Vegeta stava riflettendo tra sé e sé a voce alta, osservando la sagoma di Goku allontanarsi velocemente dal ring con il piccolo Ub sulle spalle fino a sparire in lontananza, diretta chissà dove.
Majin Bu era piuttosto incuriosito. «Perché Goku ha detto di voler allenare quel bambino?»
Piccolo rispose, tenendo sempre lo sguardo fisso all’orizzonte: «Avrà capito che la Terra ha bisogno di un nuovo combattente. Oramai noi veterani stiamo invecchiando, Goten e Trunks si sono adagiati su questo lungo periodo di pace ed hanno perso preziosi anni d’allenamento e d’esperienza in battaglia…»
I due giovani si guardarono l’un l’altro, imbarazzati.
«…ma il pianeta necessita comunque di un paladino che la difenda a lungo ed efficacemente. E quel ragazzo, essendo la reincarnazione del forte Kid Bu, ha tutte le carte in regola per poter assicurare tranquillità a tutti i terrestri».

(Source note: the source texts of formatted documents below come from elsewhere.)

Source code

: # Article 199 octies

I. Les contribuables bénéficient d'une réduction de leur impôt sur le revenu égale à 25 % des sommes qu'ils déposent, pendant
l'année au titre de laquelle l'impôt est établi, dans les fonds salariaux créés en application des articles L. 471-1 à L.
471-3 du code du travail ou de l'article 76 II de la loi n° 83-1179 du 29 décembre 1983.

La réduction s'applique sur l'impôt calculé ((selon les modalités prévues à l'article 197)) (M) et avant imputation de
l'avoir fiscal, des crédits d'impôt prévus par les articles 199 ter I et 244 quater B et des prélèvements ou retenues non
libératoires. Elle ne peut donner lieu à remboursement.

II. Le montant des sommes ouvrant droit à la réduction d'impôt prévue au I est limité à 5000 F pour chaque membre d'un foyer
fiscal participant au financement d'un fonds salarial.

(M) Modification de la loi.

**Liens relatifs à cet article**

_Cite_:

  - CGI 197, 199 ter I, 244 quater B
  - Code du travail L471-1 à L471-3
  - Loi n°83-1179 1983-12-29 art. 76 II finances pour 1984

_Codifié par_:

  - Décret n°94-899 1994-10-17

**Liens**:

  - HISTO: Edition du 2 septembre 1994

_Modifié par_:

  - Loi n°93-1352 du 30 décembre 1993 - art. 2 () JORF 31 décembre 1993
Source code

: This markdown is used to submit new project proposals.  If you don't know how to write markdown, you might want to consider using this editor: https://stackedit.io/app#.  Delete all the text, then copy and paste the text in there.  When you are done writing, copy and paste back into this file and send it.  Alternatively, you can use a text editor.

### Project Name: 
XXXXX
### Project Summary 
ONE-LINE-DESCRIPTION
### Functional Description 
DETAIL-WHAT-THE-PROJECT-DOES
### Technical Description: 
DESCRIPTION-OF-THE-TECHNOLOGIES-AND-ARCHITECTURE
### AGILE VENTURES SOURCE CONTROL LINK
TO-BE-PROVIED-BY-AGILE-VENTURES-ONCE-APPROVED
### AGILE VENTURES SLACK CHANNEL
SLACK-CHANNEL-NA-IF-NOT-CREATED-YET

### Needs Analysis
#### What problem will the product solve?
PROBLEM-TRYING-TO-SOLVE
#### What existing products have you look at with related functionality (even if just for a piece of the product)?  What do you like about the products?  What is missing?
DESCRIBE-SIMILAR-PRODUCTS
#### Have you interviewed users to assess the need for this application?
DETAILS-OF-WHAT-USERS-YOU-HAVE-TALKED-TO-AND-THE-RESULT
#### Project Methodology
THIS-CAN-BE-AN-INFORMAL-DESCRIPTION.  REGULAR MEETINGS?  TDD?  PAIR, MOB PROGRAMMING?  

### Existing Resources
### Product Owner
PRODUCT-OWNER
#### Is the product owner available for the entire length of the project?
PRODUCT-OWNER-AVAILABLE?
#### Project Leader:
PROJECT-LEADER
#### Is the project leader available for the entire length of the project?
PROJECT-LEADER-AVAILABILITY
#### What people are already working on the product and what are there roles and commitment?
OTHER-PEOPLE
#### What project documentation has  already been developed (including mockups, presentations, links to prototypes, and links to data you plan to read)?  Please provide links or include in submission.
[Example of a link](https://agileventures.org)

Vegeta sorrise a quelle parole. «Pff, è innegabile che quello sciocco di Kakaroth voglia anche confrontarsi con un nuovo avversario alla sua altezza. Allenerà Ub, e poi lo sfiderà. È un saiyan dopotutto.
«Sapete, quel Goku che voi tutti tanto osannate in realtà è solo uno sporco egoista, pronto a mentire pur di realizzare i propri scopi. Tsk, addestrare un nuovo paladino della Terra, ma a chi vuole darla a bere?»
Majin Bu ascoltava tutti quei discorsi rimanendo in silenzio.
Più capiva ciò che Goku aveva fatto, più non riusciva a capacitarsi del perché.
“Ma hanno davvero intenzione di affidare il loro futuro nelle mani di quel… bambino?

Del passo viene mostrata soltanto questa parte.